Homes England will publish their Affordable Homes Programme prospectus this week, inviting councils, housing associations and private providers to start preparing their bids.

Housing secretary Robert Jenrick, said: “Today’s announcement represents the highest single funding commitment to affordable housing in a decade and is part of our comprehensive plans to build back better.

“This government is helping hard-working families and prospective first-time buyers get their feet on the housing ladder in an affordable way.

“Thanks to the range of flexible ownership options being made available, more families across the country will be able to realise their dreams of owning their own home, with half of these homes being made available for ownership.”

‘Disingenuous’ proposals

Tom Fyans, deputy chief executive of CPRE, commented: “While this funding seems impressive, it was announced in the Budget and doesn’t represent any additional investment to tackle the affordability crisis.

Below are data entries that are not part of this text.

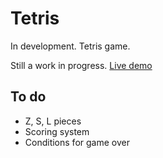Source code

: # Tetris

In development. Tetris game.

Still a work in progress.
[Live demo](https://tetris-jeffdelara.netlify.app/)

## To do
- Z, S, L pieces
- Scoring system
- Conditions for game over
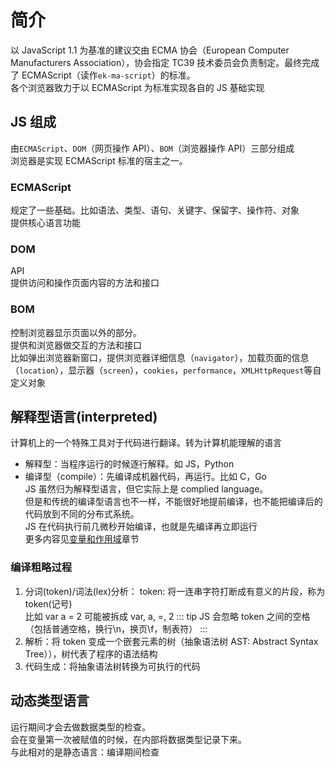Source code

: # 简介

以 JavaScript 1.1 为基准的建议交由 ECMA 协会（European Computer Manufacturers Association），协会指定 TC39 技术委员会负责制定。最终完成了 ECMAScript（读作`ek-ma-script`）的标准。  
各个浏览器致力于以 ECMAScript 为标准实现各自的 JS 基础实现

## JS 组成

由`ECMAScript`、`DOM`（网页操作 API）、`BOM`（浏览器操作 API）三部分组成  
浏览器是实现 ECMAScript 标准的宿主之一。

### ECMAScript

规定了一些基础。比如语法、类型、语句、关键字、保留字、操作符、对象  
提供核心语言功能

### DOM

API  
提供访问和操作页面内容的方法和接口

### BOM

控制浏览器显示页面以外的部分。  
提供和浏览器做交互的方法和接口  
比如弹出浏览器新窗口，提供浏览器详细信息（`navigator`），加载页面的信息（`location`），显示器（`screen`），`cookies`，`performance`，`XMLHttpRequest`等自定义对象

## 解释型语言(interpreted)

计算机上的一个特殊工具对于代码进行翻译。转为计算机能理解的语言

- 解释型：当程序运行的时候逐行解释。如 JS，Python
- 编译型（compile）：先编译成机器代码，再运行。比如 C，Go  
  JS 虽然归为解释型语言，但它实际上是 complied language。  
  但是和传统的编译型语言也不一样，不能很好地提前编译，也不能把编译后的代码放到不同的分布式系统。  
  JS 在代码执行前几微秒开始编译，也就是先编译再立即运行  
  更多内容见[变量和作用域](./020_scope.md)章节

### 编译粗略过程

1. 分词(token)/词法(lex)分析：
   token: 将一连串字符打断成有意义的片段，称为 token(记号)  
   比如 var a = 2 可能被拆成 var, a, =, 2
   ::: tip
   JS 会忽略 token 之间的空格（包括普通空格，换行\n，换页\f，制表符）
   :::
2. 解析：将 token 变成一个嵌套元素的树（抽象语法树 AST: Abstract Syntax Tree）），树代表了程序的语法结构
3. 代码生成：将抽象语法树转换为可执行的代码

## 动态类型语言

运行期间才会去做数据类型的检查。  
会在变量第一次被赋值的时候，在内部将数据类型记录下来。  
与此相对的是静态语言：编译期间检查
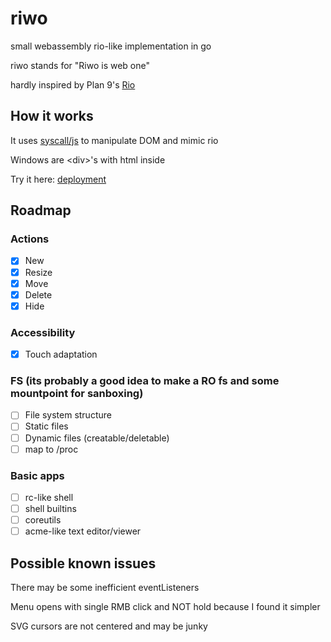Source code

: # riwo
small webassembly rio-like implementation in go

riwo stands for "Riwo is web one"

hardly inspired by Plan 9's [Rio](https://9p.io/wiki/plan9/using_rio/index.html)

## How it works

It uses [syscall/js](https://pkg.go.dev/syscall/js) to manipulate DOM and mimic rio

Windows are \<div\>'s with html inside

Try it here: [deployment](https://ninefid.uk.to/riwo)

## Roadmap
### Actions
- [x] New
- [x] Resize
- [x] Move
- [x] Delete
- [x] Hide
### Accessibility
- [x] Touch adaptation
### FS (its probably a good idea to make a RO fs and some mountpoint for sanboxing)
- [ ] File system structure
- [ ] Static files
- [ ] Dynamic files (creatable/deletable)
- [ ] map to /proc
### Basic apps
- [ ] rc-like shell
- [ ] shell builtins
- [ ] coreutils
- [ ] acme-like text editor/viewer

## Possible known issues

There may be some inefficient eventListeners

Menu opens with single RMB click and NOT hold because I found it simpler

SVG cursors are not centered and may be junky
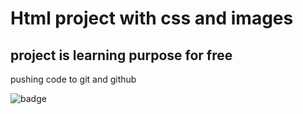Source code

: # Html project with css and images

## project is learning purpose for free

 pushing code to git and github

![badge](https://img.shields.io/badge/HTML-PROJECT-brightgreen)
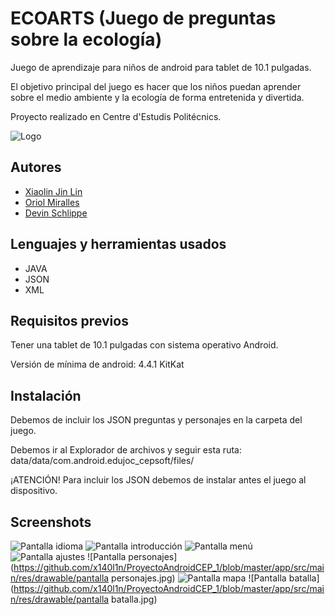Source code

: # ECOARTS (Juego de preguntas sobre la ecología)

Juego de aprendizaje para niños de android para tablet de 10.1 pulgadas.

El objetivo principal del juego es hacer que los niños puedan aprender sobre el medio ambiente y la ecología de forma entretenida y divertida.

Proyecto realizado en Centre d'Estudis Politécnics.

![Logo](https://raw.githubusercontent.com/x140l1n/ProyectoAndroidCEP_1/master/app/src/main/res/mipmap-xxxhdpi/app_icon.png)

## Autores
* [Xiaolin Jin Lin](https://github.com/x140l1n) 
* [Oriol Miralles](https://github.com/OriolMiralles)
* [Devin Schlippe](https://github.com/DevinSJ)

## Lenguajes y herramientas usados
* JAVA
* JSON
* XML

## Requisitos previos
Tener una tablet de 10.1 pulgadas con sistema operativo Android.

Versión de mínima de android: 4.4.1 KitKat

## Instalación
Debemos de incluir los JSON preguntas y personajes en la carpeta del juego.

Debemos ir al Explorador de archivos y seguir esta ruta: data/data/com.android.edujoc_cepsoft/files/

¡ATENCIÓN!
Para incluir los JSON debemos de instalar antes el juego al dispositivo.

## Screenshots

![Pantalla idioma](https://github.com/x140l1n/ProyectoAndroidCEP_1/blob/master/app/src/main/res/drawable/pantalla_idioma.jpg)
![Pantalla introducción](https://github.com/x140l1n/ProyectoAndroidCEP_1/blob/master/app/src/main/res/drawable/pantalla_introduccion.jpg)
![Pantalla menú](https://github.com/x140l1n/ProyectoAndroidCEP_1/blob/master/app/src/main/res/drawable/pantalla_menu.jpg)
![Pantalla ajustes](https://github.com/x140l1n/ProyectoAndroidCEP_1/blob/master/app/src/main/res/drawable/pantalla_ajustes.jpg)
![Pantalla personajes](https://github.com/x140l1n/ProyectoAndroidCEP_1/blob/master/app/src/main/res/drawable/pantalla personajes.jpg)
![Pantalla mapa](https://github.com/x140l1n/ProyectoAndroidCEP_1/blob/master/app/src/main/res/drawable/pantalla_mapa.jpg)
![Pantalla batalla](https://github.com/x140l1n/ProyectoAndroidCEP_1/blob/master/app/src/main/res/drawable/pantalla batalla.jpg)


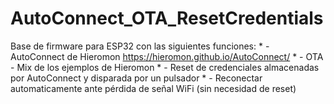 # AutoConnect_OTA_ResetCredentials
Base de firmware para ESP32 con las siguientes funciones:  *  - AutoConnect de Hieromon https://hieromon.github.io/AutoConnect/  *  - OTA - Mix de los ejemplos de Hieromon  *  - Reset de credenciales almacenadas por AutoConnect y disparada por un pulsador  *  - Reconectar automaticamente ante pérdida de señal WiFi (sin necesidad de reset)
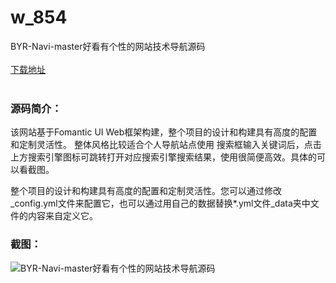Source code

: # w_854
BYR-Navi-master好看有个性的网站技术导航源码
<br/></br>
[下载地址](https://www.uuid2.com/854.html "下载地址")
<br/></br>
<h3>源码简介：</h3>
<p>该网站基于Fomantic UI Web框架构建，整个项目的设计和构建具有高度的配置和定制灵活性。
整体风格比较适合个人导航站点使用
搜索框输入关键词后，点击上方搜索引擎图标可跳转打开对应搜索引擎搜索结果，使用很简便高效。具体的可以看截图。<p>
<p>整个项目的设计和构建具有高度的配置和定制灵活性。您可以通过修改_config.yml文件来配置它，也可以通过用自己的数据替换*.yml文件_data夹中文件的内容来自定义它。<p>
<h3>截图：</h3>
<img src="https://www.uuid2.com/wp-content/uploads/img/202105/8267fa2212.jpg" alt="BYR-Navi-master好看有个性的网站技术导航源码">

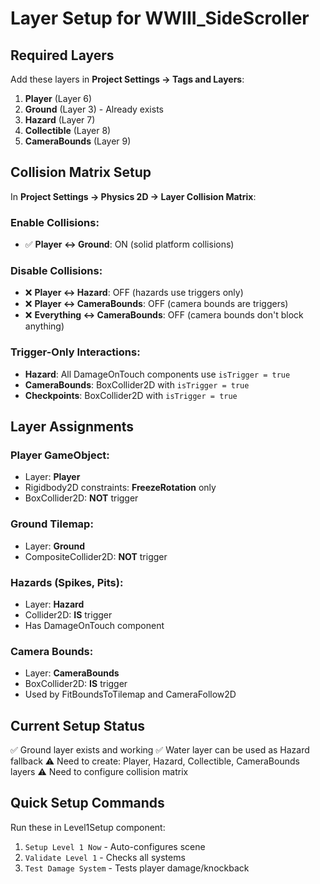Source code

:# Layer Setup for WWIII_SideScroller

## Required Layers

Add these layers in **Project Settings → Tags and Layers**:

1. **Player** (Layer 6)
2. **Ground** (Layer 3) - Already exists
3. **Hazard** (Layer 7) 
4. **Collectible** (Layer 8)
5. **CameraBounds** (Layer 9)

## Collision Matrix Setup

In **Project Settings → Physics 2D → Layer Collision Matrix**:

### Enable Collisions:
- ✅ **Player ↔ Ground**: ON (solid platform collisions)

### Disable Collisions:
- ❌ **Player ↔ Hazard**: OFF (hazards use triggers only)
- ❌ **Player ↔ CameraBounds**: OFF (camera bounds are triggers)
- ❌ **Everything ↔ CameraBounds**: OFF (camera bounds don't block anything)

### Trigger-Only Interactions:
- **Hazard**: All DamageOnTouch components use `isTrigger = true`
- **CameraBounds**: BoxCollider2D with `isTrigger = true`
- **Checkpoints**: BoxCollider2D with `isTrigger = true`

## Layer Assignments

### Player GameObject:
- Layer: **Player**
- Rigidbody2D constraints: **FreezeRotation** only
- BoxCollider2D: **NOT** trigger

### Ground Tilemap:
- Layer: **Ground** 
- CompositeCollider2D: **NOT** trigger

### Hazards (Spikes, Pits):
- Layer: **Hazard**
- Collider2D: **IS** trigger
- Has DamageOnTouch component

### Camera Bounds:
- Layer: **CameraBounds**
- BoxCollider2D: **IS** trigger
- Used by FitBoundsToTilemap and CameraFollow2D

## Current Setup Status

✅ Ground layer exists and working
✅ Water layer can be used as Hazard fallback
⚠️ Need to create: Player, Hazard, Collectible, CameraBounds layers
⚠️ Need to configure collision matrix

## Quick Setup Commands

Run these in Level1Setup component:
1. `Setup Level 1 Now` - Auto-configures scene
2. `Validate Level 1` - Checks all systems
3. `Test Damage System` - Tests player damage/knockback
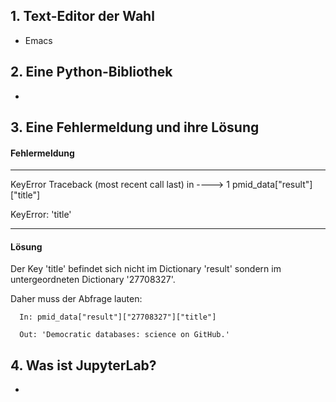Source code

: ## 1. Text-Editor der Wahl

- Emacs

## 2. Eine Python-Bibliothek

-

## 3. Eine Fehlermeldung und ihre Lösung

#### Fehlermeldung


----------------------------------------------------------------------------
KeyError                                  Traceback (most recent call last)
<ipython-input-25-c4d5bcbc477b> in <module>
----> 1 pmid_data["result"]["title"]

KeyError: 'title'

----------------------------------------------------------------------------

#### Lösung

Der Key 'title' befindet sich nicht im Dictionary 'result' sondern im untergeordneten Dictionary '27708327'.

Daher muss der Abfrage lauten:

      In: pmid_data["result"]["27708327"]["title"]

      Out: 'Democratic databases: science on GitHub.'


## 4. Was ist JupyterLab?

-

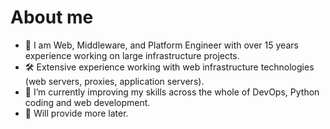 # About me


- 🔭 I am Web, Middleware, and Platform Engineer with over 15 years experience working on large infrastructure projects.
- 🛠  Extensive experience working with web infrastructure technologies (web servers, proxies, application servers).
- 🌱 I’m currently improving my skills across the whole of DevOps, Python coding and web development.
- 🚀 Will provide more later.





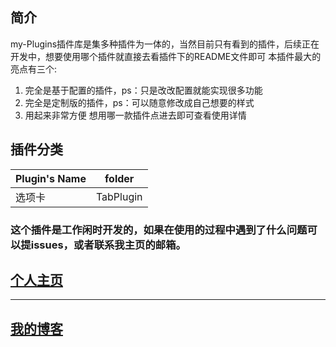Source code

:## 简介

my-Plugins插件库是集多种插件为一体的，当然目前只有看到的插件，后续正在开发中，想要使用哪个插件就直接去看插件下的README文件即可
本插件最大的亮点有三个:
1. 完全是基于配置的插件，ps：只是改改配置就能实现很多功能
2. 完全是定制版的插件，ps：可以随意修改成自己想要的样式
3. 用起来非常方便
想用哪一款插件点进去即可查看使用详情

## 插件分类
| Plugin's Name | folder |
| ------------ |:------------:|
| 选项卡 | TabPlugin|

### 这个插件是工作闲时开发的，如果在使用的过程中遇到了什么问题可以提issues，或者联系我主页的邮箱。
 
## [个人主页](https://yufy1314.github.io/)
---------
## [我的博客](https://www.jianshu.com/u/72f239ec5d03)
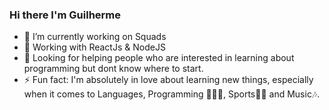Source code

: ### Hi there I'm Guilherme
- 🔭 I’m currently working on Squads
- 🌱 Working with ReactJs & NodeJS
- 🤔 Looking for helping people who are interested in learning about programming but dont know where to start.
- ⚡ Fun fact: I'm absolutely in love about learning new things, especially when it comes to Languages, Programming 🧑🏿‍💻, Sports💪🏿 and Music🎶.

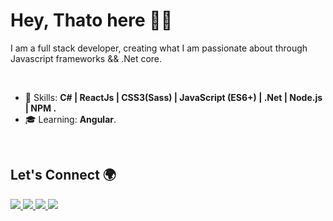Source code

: # Hey, Thato here 👋🏾

<p>
 I am a full stack developer, creating what I am passionate about through Javascript frameworks && .Net core. 
</p>

<br>

- :rocket: Skills: <strong> C# | ReactJs | CSS3(Sass) | JavaScript (ES6+) | .Net | Node.js | NPM  .</strong>
- :mortar_board: Learning: <strong>Angular</strong>.

<br>

 ## Let's Connect :earth_africa:
<p align="left">
  <a href="mailto:thatokamomotaung@gmail.com">
    <img src="https://img.shields.io/badge/-thatokamomotaung@gmail.com-6633cc?style=flat-square&logo=Gmail&logoColor=white&link=mailto:thatokamomotaung@gmail.com" />
  </a>
  <a href="https://www.linkedin.com/in/thato-motaung-3a727814a/">
    <img src="https://img.shields.io/badge/-Thato%20Motaung-6633cc?style=flat-square&logo=Linkedin&logoColor=white&link=https://www.linkedin.com/in/thato-motaung-3a727814a/" />
  </a>
<a href="https://twitter.com/_thatomotaung/?tab=follow">
 <img src="https://img.shields.io/twitter/follow/_thatomotaung?label=follow&style=social"/>
</a>
  <a href="https://github.com/ThisThato/?tab=follow">
    <img src="https://img.shields.io/github/followers/ThisThato?label=Follow&style=social" />
  </a>
</p>
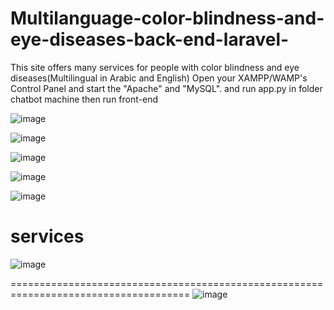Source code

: # Multilanguage-color-blindness-and-eye-diseases-back-end-laravel-
This site offers many services for people with color blindness and eye diseases(Multilingual in Arabic and English)
Open your XAMPP/WAMP's Control Panel and start the "Apache" and "MySQL".
and run app.py in folder chatbot machine then run front-end


![image](https://github.com/OmniaEl-Sheikh/Multilanguage-color-blindness-and-eye-diseases-front-end/assets/92062597/79e0a748-49df-4b12-9442-c40331e1511c)

![image](https://github.com/OmniaEl-Sheikh/Multilanguage-color-blindness-and-eye-diseases-front-end/assets/92062597/ae2f1947-8082-45af-b92c-3a220c9b5588)

![image](https://github.com/OmniaEl-Sheikh/Multilanguage-color-blindness-and-eye-diseases-front-end/assets/92062597/6c9e578a-c038-48ef-a198-c539e198e539)

![image](https://github.com/OmniaEl-Sheikh/Multilanguage-color-blindness-and-eye-diseases-front-end/assets/92062597/c9c1cd28-a2fe-484f-9051-63d06fc21060)

![image](https://github.com/OmniaEl-Sheikh/Multilanguage-color-blindness-and-eye-diseases-front-end/assets/92062597/f9f44882-54df-4af6-a4c6-3937cc5ca53c)

# services
![image](https://github.com/OmniaEl-Sheikh/Multilanguage-color-blindness-and-eye-diseases-front-end/assets/92062597/9098b6e1-e0a7-4ad4-b7f0-79feea45a414)

=====================================================================================
![image](https://github.com/OmniaEl-Sheikh/Multilanguage-color-blindness-and-eye-diseases-front-end/assets/92062597/08a187dd-0a4f-4c6b-a31f-9a962be45f84)
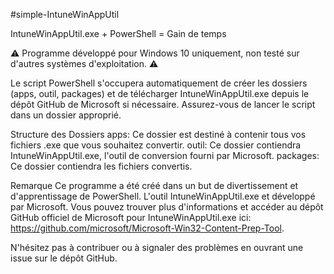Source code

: #simple-IntuneWinAppUtil

IntuneWinAppUtil.exe + PowerShell = Gain de temps

⚠️ Programme développé pour Windows 10 uniquement, non testé sur d'autres systèmes d'exploitation. ⚠️

Le script PowerShell s'occupera automatiquement de créer les dossiers (apps, outil, packages) et de télécharger IntuneWinAppUtil.exe depuis le dépôt GitHub de Microsoft si nécessaire. Assurez-vous de lancer le script dans un dossier approprié.

Structure des Dossiers
apps: Ce dossier est destiné à contenir tous vos fichiers .exe que vous souhaitez convertir.
outil: Ce dossier contiendra IntuneWinAppUtil.exe, l'outil de conversion fourni par Microsoft.
packages: Ce dossier contiendra les fichiers convertis.

Remarque
Ce programme a été créé dans un but de divertissement et d'apprentissage de PowerShell. 
L'outil IntuneWinAppUtil.exe et développé par Microsoft. Vous pouvez trouver plus d'informations et accéder au dépôt GitHub officiel de Microsoft pour IntuneWinAppUtil.exe ici: https://github.com/microsoft/Microsoft-Win32-Content-Prep-Tool.

N'hésitez pas à contribuer ou à signaler des problèmes en ouvrant une issue sur le dépôt GitHub.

“What’s more, the government risks looking disingenuous when it claims to be keen to tackle the issue of affordability given outrageous proposals in the recently published planning white paper.

“As things stand, the government’s planning reforms seek to scrap the requirement to deliver affordable homes on anything other than large sites, which would worsen the housing crisis.

“Currently developers on small to medium sites are required to build affordable homes if the site includes more than ten units.

“The reforms as they stand raise this to up to 50 units leaving most rural areas with many fewer affordable homes. This would be disastrous as it would make the existing affordable housing crisis in our rural communities even worse.”

Fyans added: “To begin making the hard decisions and tackling the housing crisis head on, the government should listen to local communities and ensure even small sites make a contribution to housing affordability and aren’t just lining the pockets of builders delivering executive homes.

“A substantial affordable housing investment programme from the government would also have the benefit of boosting the economy in a way the proposed planning reforms couldn’t hope to achieve.”

New model for Shared Ownership

Jenrick is also announcing a new model for shared ownership to help more people onto the property ladder.

The new shared ownership model will:

  • Reduce the minimum initial share you can buy in a property from 25% to 10%
  • Allow people to buy additional shares in their home in 1% instalments, with heavily reduced fees
  • Introduce a 10-year period for new shared owners where the landlord will cover the cost of any repairs and maintenance.